PREMIUM COLUMN
2022/11/18
目次
太ももの裏側にあるハムストリングスは、歩行の際に大変重要な役割を担っています。
今回、歩行とハムストリングスの筋活動の関係について説明します。
私たちの歩行を支えるハムストリングスの重要性を確認しながら、正しい歩き方を実践していきましょう。
ハムストリングスとは、大腿二頭筋(長頭・短頭)、半腱様筋、半膜様筋の3つの筋肉から構成されています。

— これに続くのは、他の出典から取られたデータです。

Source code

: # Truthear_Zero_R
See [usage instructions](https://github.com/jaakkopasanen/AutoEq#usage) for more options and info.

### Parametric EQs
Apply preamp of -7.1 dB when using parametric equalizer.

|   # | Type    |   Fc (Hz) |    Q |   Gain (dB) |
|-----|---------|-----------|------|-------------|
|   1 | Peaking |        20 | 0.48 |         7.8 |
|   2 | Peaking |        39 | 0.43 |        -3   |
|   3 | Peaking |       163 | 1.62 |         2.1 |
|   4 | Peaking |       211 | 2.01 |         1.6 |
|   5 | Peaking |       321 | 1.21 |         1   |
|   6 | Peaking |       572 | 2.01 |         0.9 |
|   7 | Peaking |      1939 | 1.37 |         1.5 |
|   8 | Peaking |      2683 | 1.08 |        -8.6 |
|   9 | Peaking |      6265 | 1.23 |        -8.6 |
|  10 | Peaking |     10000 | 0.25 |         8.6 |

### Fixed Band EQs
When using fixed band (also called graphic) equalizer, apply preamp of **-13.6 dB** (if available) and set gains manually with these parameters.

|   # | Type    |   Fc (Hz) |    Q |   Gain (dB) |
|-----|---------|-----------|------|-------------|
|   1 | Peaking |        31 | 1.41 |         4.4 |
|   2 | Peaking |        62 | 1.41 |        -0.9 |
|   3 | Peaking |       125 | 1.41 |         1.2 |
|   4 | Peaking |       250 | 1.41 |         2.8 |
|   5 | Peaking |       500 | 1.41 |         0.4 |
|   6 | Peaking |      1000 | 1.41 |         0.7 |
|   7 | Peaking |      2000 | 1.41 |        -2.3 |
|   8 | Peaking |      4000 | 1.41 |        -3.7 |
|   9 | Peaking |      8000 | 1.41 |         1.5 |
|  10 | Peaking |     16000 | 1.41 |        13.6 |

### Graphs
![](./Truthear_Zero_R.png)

3つの筋肉は、近位側は坐骨結節に付着し、遠位側は脛骨と腓骨に付着しています。
主な作用は、次のように股関節と膝関節の動きに分かれています。
それぞれの特徴を確認していきましょう。
歩行や立ち上がり動作などで、大腿を後方に引くときに働きます。
大腿二頭筋長頭・半腱様筋・半膜様筋が持つ作用になり、大腿二頭筋短頭は、膝関節のみをまたぐため、この作用は持ちません。

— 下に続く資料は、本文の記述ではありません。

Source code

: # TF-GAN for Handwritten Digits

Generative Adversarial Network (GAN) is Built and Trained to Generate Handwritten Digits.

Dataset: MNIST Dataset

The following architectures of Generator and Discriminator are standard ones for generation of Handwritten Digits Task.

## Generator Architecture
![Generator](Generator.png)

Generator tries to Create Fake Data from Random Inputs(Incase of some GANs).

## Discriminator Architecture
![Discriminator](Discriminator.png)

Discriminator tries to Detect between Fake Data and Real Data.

膝を曲げるときに、ハムストリングス全ての筋肉が働く作用です。
また、ここでは次の2つにわかれます。
内側ハムストリングスである半腱様筋・半膜様筋は膝関節を曲げている際に膝から下を内旋させる作用を持ちます。
一方、外側ハムストリングスの大腿二頭筋は、膝から下を外旋させる作用を持ちます。
次に、歩行周期におけるハムストリングスの筋活動について説明します。
歩行周期は、立脚期と遊脚期に分けられます。片足に着目すると足が床に着いている期間を「立脚期」、着いていない期間を「遊脚期」と言います。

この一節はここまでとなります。